> [TASK STATEMENT] Look for the word "percentage" in the data below, and copy every line that holds it.

= Beginning of Section =

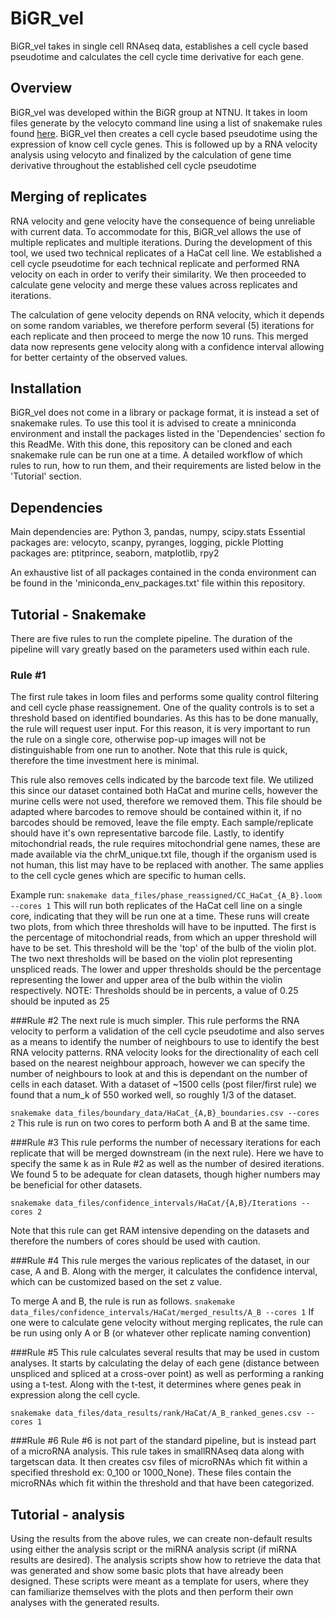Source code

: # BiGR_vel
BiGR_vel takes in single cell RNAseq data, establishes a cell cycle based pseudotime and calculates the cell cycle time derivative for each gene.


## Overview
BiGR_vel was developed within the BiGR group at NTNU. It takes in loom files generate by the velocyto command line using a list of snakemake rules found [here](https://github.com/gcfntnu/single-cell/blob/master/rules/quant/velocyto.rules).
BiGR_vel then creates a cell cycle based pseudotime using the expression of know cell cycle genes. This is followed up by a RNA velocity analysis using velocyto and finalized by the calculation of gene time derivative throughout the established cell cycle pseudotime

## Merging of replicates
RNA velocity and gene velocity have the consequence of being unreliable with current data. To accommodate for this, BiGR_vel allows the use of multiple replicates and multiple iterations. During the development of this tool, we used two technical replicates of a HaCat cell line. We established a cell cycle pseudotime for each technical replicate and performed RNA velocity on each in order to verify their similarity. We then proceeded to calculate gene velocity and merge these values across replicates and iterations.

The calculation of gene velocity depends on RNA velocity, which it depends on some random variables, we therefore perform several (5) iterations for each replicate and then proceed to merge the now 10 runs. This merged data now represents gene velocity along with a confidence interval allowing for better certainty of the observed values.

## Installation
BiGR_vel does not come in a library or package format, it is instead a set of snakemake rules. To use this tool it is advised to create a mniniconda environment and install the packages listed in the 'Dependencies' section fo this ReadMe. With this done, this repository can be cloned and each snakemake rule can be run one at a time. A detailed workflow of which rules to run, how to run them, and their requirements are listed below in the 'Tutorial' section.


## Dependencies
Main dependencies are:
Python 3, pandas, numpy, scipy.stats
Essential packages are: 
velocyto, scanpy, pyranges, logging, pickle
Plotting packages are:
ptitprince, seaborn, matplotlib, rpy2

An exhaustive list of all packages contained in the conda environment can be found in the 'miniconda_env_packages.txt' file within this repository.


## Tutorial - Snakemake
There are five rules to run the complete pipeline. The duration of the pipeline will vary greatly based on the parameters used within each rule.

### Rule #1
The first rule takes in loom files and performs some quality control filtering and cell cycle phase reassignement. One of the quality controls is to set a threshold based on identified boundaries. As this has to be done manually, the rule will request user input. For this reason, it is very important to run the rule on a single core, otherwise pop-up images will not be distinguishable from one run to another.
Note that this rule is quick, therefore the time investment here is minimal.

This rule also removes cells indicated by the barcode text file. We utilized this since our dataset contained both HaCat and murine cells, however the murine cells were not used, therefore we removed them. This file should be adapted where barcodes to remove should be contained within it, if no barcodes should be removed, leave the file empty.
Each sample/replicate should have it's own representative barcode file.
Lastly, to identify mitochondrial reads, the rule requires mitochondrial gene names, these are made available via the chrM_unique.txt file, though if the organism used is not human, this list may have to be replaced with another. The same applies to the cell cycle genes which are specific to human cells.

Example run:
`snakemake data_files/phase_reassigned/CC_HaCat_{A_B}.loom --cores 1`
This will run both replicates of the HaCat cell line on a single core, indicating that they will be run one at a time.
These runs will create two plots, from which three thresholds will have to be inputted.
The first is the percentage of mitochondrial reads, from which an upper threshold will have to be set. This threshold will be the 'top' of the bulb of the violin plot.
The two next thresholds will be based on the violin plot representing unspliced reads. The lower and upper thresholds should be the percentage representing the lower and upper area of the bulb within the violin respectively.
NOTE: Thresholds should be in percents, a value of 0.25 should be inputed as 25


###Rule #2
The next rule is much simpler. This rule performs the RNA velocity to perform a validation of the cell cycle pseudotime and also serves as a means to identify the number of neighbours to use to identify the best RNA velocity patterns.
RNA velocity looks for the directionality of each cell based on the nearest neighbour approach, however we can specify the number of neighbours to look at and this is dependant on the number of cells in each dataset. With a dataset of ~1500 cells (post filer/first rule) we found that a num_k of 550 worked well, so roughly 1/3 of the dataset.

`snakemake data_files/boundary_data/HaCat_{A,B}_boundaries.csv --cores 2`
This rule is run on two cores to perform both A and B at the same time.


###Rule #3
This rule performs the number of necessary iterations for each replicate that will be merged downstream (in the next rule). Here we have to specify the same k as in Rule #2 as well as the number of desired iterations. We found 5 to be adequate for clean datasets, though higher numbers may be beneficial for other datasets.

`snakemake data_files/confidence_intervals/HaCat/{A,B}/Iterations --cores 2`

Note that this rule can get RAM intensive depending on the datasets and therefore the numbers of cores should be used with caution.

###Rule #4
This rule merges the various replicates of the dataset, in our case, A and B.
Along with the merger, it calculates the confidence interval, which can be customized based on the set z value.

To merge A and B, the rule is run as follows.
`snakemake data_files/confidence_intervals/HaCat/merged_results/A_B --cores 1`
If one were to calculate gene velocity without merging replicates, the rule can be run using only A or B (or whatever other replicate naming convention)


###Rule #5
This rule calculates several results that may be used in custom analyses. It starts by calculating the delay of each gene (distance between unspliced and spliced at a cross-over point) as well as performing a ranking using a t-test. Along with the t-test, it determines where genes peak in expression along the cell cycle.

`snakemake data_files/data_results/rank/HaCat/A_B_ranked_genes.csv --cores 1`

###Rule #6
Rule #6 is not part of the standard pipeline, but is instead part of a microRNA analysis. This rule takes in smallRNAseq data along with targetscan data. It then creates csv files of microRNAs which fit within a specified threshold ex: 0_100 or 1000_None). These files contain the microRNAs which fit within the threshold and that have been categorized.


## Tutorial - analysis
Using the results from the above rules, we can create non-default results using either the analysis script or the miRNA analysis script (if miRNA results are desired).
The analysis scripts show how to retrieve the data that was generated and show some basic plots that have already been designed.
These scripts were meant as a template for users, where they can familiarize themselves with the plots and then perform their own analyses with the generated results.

= End of Section =
= Beginning of Section =

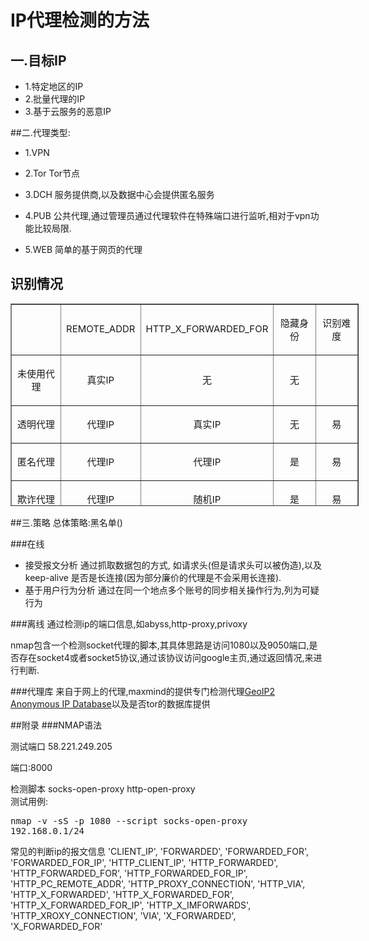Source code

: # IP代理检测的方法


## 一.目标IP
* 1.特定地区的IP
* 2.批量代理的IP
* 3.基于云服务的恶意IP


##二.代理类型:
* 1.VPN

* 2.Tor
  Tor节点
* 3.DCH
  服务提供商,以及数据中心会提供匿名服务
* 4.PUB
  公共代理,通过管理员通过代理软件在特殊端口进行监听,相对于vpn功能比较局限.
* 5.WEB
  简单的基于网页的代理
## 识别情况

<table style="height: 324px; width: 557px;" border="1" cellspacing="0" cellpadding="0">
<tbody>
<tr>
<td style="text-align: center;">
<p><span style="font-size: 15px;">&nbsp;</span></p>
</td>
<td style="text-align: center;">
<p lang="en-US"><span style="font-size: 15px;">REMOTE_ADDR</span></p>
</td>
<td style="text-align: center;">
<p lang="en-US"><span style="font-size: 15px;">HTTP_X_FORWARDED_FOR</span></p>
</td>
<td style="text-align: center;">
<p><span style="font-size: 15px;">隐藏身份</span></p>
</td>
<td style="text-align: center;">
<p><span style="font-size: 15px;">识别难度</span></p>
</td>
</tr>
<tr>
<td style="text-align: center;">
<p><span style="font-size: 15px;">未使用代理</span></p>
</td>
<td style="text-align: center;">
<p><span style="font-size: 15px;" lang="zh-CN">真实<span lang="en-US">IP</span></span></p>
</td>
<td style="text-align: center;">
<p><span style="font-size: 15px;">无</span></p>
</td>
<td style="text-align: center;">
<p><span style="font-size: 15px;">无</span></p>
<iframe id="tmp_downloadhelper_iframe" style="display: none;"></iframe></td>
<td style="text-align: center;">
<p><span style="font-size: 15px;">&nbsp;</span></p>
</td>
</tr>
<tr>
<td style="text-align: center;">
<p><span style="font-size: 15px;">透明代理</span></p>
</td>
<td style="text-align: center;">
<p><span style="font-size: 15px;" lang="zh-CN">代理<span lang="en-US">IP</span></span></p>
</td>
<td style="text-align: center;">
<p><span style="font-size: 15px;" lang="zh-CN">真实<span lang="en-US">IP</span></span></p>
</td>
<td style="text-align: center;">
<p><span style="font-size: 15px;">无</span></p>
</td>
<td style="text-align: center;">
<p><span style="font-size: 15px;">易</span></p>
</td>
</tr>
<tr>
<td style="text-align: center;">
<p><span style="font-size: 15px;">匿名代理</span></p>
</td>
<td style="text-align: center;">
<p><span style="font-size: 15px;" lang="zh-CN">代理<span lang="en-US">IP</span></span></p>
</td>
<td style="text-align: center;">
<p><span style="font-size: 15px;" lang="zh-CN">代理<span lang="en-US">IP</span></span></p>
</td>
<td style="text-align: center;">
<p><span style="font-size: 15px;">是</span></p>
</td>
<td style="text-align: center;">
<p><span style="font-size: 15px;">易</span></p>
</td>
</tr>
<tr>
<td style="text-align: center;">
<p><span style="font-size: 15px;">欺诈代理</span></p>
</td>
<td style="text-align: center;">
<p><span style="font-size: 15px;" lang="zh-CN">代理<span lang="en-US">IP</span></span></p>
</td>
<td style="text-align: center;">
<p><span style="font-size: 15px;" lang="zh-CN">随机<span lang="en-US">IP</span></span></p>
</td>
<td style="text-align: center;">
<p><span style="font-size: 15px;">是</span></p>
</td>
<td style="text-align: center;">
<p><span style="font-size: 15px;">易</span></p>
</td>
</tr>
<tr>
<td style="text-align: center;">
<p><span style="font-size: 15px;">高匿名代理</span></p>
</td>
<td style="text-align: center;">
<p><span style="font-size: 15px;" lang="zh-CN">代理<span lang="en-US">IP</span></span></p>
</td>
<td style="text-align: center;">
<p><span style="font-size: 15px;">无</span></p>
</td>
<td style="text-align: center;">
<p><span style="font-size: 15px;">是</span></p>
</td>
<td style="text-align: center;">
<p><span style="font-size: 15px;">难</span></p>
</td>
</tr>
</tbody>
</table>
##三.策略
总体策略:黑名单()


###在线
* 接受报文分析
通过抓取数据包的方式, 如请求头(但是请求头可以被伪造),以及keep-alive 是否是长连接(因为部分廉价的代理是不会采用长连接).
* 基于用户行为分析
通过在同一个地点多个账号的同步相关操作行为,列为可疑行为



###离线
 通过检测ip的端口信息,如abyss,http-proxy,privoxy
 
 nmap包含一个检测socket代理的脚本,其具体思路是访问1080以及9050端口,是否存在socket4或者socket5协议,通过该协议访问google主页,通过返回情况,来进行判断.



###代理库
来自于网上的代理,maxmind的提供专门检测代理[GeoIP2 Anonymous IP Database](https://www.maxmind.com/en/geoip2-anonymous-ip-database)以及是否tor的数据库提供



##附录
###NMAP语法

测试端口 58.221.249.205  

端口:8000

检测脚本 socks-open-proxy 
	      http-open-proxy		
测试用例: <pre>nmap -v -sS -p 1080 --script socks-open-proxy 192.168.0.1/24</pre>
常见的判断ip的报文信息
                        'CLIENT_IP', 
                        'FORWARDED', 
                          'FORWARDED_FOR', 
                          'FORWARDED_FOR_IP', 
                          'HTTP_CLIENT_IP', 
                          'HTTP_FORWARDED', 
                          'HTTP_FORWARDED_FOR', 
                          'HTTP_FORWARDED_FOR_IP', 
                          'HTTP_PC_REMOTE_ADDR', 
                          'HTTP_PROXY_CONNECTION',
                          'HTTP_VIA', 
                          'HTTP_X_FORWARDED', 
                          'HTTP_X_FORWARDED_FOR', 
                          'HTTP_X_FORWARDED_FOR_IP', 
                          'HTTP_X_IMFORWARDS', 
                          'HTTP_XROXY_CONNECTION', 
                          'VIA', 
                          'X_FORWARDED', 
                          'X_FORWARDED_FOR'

= End of Section =

> [RESULT FOR THIS TASK]
The first is the percentage of mitochondrial reads, from which an upper threshold will have to be set. This threshold will be the 'top' of the bulb of the violin plot.
The two next thresholds will be based on the violin plot representing unspliced reads. The lower and upper thresholds should be the percentage representing the lower and upper area of the bulb within the violin respectively.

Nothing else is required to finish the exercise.